Given entries →

::::

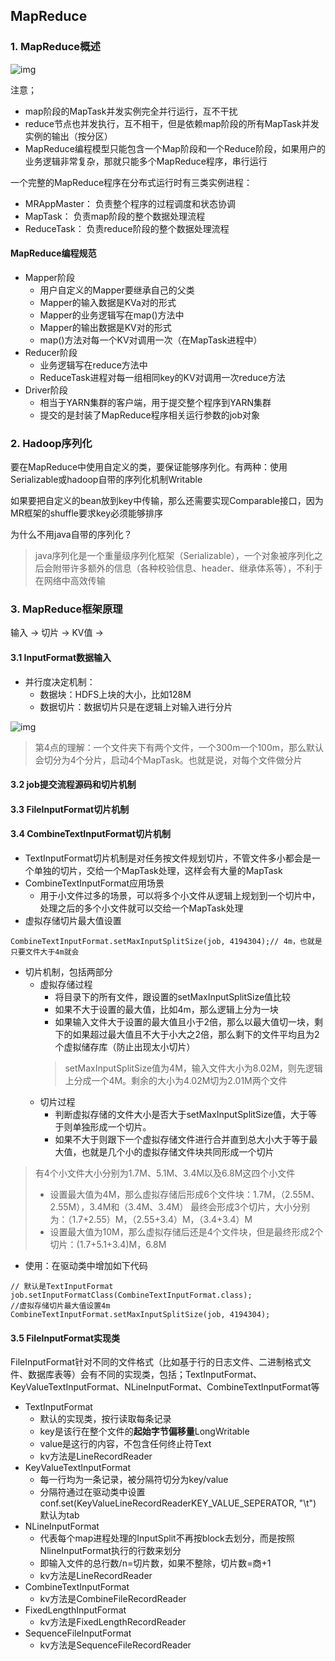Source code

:## MapReduce
### 1. MapReduce概述
![img](https://github.com/fancychuan/bigdata-learn/blob/master/hadoop/img/MapReduce核心编程思想.png?raw=true)

注意；
- map阶段的MapTask并发实例完全并行运行，互不干扰
- reduce节点也并发执行，互不相干，但是依赖map阶段的所有MapTask并发实例的输出（按分区）
- MapReduce编程模型只能包含一个Map阶段和一个Reduce阶段，如果用户的业务逻辑非常复杂，那就只能多个MapReduce程序，串行运行

一个完整的MapReduce程序在分布式运行时有三类实例进程：
- MRAppMaster： 负责整个程序的过程调度和状态协调
- MapTask： 负责map阶段的整个数据处理流程
- ReduceTask： 负责reduce阶段的整个数据处理流程

#### MapReduce编程规范
- Mapper阶段
    - 用户自定义的Mapper要继承自己的父类
    - Mapper的输入数据是KVa对的形式
    - Mapper的业务逻辑写在map()方法中
    - Mapper的输出数据是KV对的形式
    - map()方法对每一个KV对调用一次（在MapTask进程中）
- Reducer阶段
    - 业务逻辑写在reduce方法中
    - ReduceTask进程对每一组相同key的KV对调用一次reduce方法
- Driver阶段
    - 相当于YARN集群的客户端，用于提交整个程序到YARN集群
    - 提交的是封装了MapReduce程序相关运行参数的job对象

### 2. Hadoop序列化
要在MapReduce中使用自定义的类，要保证能够序列化。有两种：使用Serializable或hadoop自带的序列化机制Writable

如果要把自定义的bean放到key中传输，那么还需要实现Comparable接口，因为MR框架的shuffle要求key必须能够排序

为什么不用java自带的序列化？
> java序列化是一个重量级序列化框架（Serializable），一个对象被序列化之后会附带许多额外的信息（各种校验信息、header、继承体系等），不利于在网络中高效传输

### 3. MapReduce框架原理
输入 -> 切片 -> KV值 -> 
#### 3.1 InputFormat数据输入
- 并行度决定机制：
    - 数据块：HDFS上块的大小，比如128M
    - 数据切片：数据切片只是在逻辑上对输入进行分片

![img](https://github.com/fancychuan/bigdata-learn/blob/master/hadoop/img/数据切片与MapTask并行度决定机制.png?raw=true)

> 第4点的理解：一个文件夹下有两个文件，一个300m一个100m，那么默认会切分为4个分片，启动4个MapTask。也就是说，对每个文件做分片

#### 3.2 job提交流程源码和切片机制
#### 3.3 FileInputFormat切片机制
#### 3.4 CombineTextInputFormat切片机制
- TextInputFormat切片机制是对任务按文件规划切片，不管文件多小都会是一个单独的切片，交给一个MapTask处理，这样会有大量的MapTask
- CombineTextInputFormat应用场景
    - 用于小文件过多的场景，可以将多个小文件从逻辑上规划到一个切片中，处理之后的多个小文件就可以交给一个MapTask处理
- 虚拟存储切片最大值设置
```
CombineTextInputFormat.setMaxInputSplitSize(job, 4194304);// 4m，也就是只要文件大于4m就会
```
- 切片机制，包括两部分
    - 虚拟存储过程
        - 将目录下的所有文件，跟设置的setMaxInputSplitSize值比较
        - 如果不大于设置的最大值，比如4m，那么逻辑上分为一块
        - 如果输入文件大于设置的最大值且小于2倍，那么以最大值切一块，剩下的如果超过最大值且不大于小大之2倍，那么剩下的文件平均且为2个虚拟储存库（防止出现太小切片）
        > setMaxInputSplitSize值为4M，输入文件大小为8.02M，则先逻辑上分成一个4M。剩余的大小为4.02M切为2.01M两个文件
    - 切片过程
        - 判断虚拟存储的文件大小是否大于setMaxInputSplitSize值，大于等于则单独形成一个切片。
        - 如果不大于则跟下一个虚拟存储文件进行合并直到总大小大于等于最大值，也就是几个小的虚拟存储文件块共同形成一个切片
> 有4个小文件大小分别为1.7M、5.1M、3.4M以及6.8M这四个小文件
> - 设置最大值为4M，那么虚拟存储后形成6个文件块：1.7M，（2.55M、2.55M），3.4M和（3.4M、3.4M） 最终会形成3个切片，大小分别为：（1.7+2.55）M，（2.55+3.4）M，（3.4+3.4）M
> - 设置最大值为10M，那么虚拟存储后还是4个文件块，但是最终形成2个切片：(1.7+5.1+3.4)M，6.8M

- 使用：在驱动类中增加如下代码
```
// 默认是TextInputFormat
job.setInputFormatClass(CombineTextInputFormat.class);
//虚拟存储切片最大值设置4m
CombineTextInputFormat.setMaxInputSplitSize(job, 4194304);
```

#### 3.5 FileInputFormat实现类
FileInputFormat针对不同的文件格式（比如基于行的日志文件、二进制格式文件、数据库表等）会有不同的实现类，包括；TextInputFormat、KeyValueTextInputFormat、NLineInputFormat、CombineTextInputFormat等

- TextInputFormat 
    - 默认的实现类，按行读取每条记录
    - key是该行在整个文件的**起始字节偏移量**LongWritable 
    - value是这行的内容，不包含任何终止符Text
    - kv方法是LineRecordReader
- KeyValueTextInputFormat 
    - 每一行均为一条记录，被分隔符切分为key/value
    - 分隔符通过在驱动类中设置 conf.set(KeyValueLineRecordReaderKEY_VALUE_SEPERATOR, "\t") 默认为tab
- NLineInputFormat
    - 代表每个map进程处理的InputSplit不再按block去划分，而是按照NlineInputFormat执行的行数来划分
    - 即输入文件的总行数/n=切片数，如果不整除，切片数=商+1
    - kv方法是LineRecordReader
- CombineTextInputFormat
    - kv方法是CombineFileRecordReader
- FixedLengthInputFormat
    - kv方法是FixedLengthRecordReader
- SequenceFileInputFormat
    - kv方法是SequenceFileRecordReader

::::

Task directions →
Lines from the start of the listing above through the line holding "- MapTask： 负责map阶段的整个数据处理流程" are to be duplicated exactly, and nothing more; leave out the pictures.

Output →
Source code

:## MapReduce
### 1. MapReduce概述
![img](https://github.com/fancychuan/bigdata-learn/blob/master/hadoop/img/MapReduce核心编程思想.png?raw=true)

注意；
- map阶段的MapTask并发实例完全并行运行，互不干扰
- reduce节点也并发执行，互不相干，但是依赖map阶段的所有MapTask并发实例的输出（按分区）
- MapReduce编程模型只能包含一个Map阶段和一个Reduce阶段，如果用户的业务逻辑非常复杂，那就只能多个MapReduce程序，串行运行

一个完整的MapReduce程序在分布式运行时有三类实例进程：
- MRAppMaster： 负责整个程序的过程调度和状态协调
- MapTask： 负责map阶段的整个数据处理流程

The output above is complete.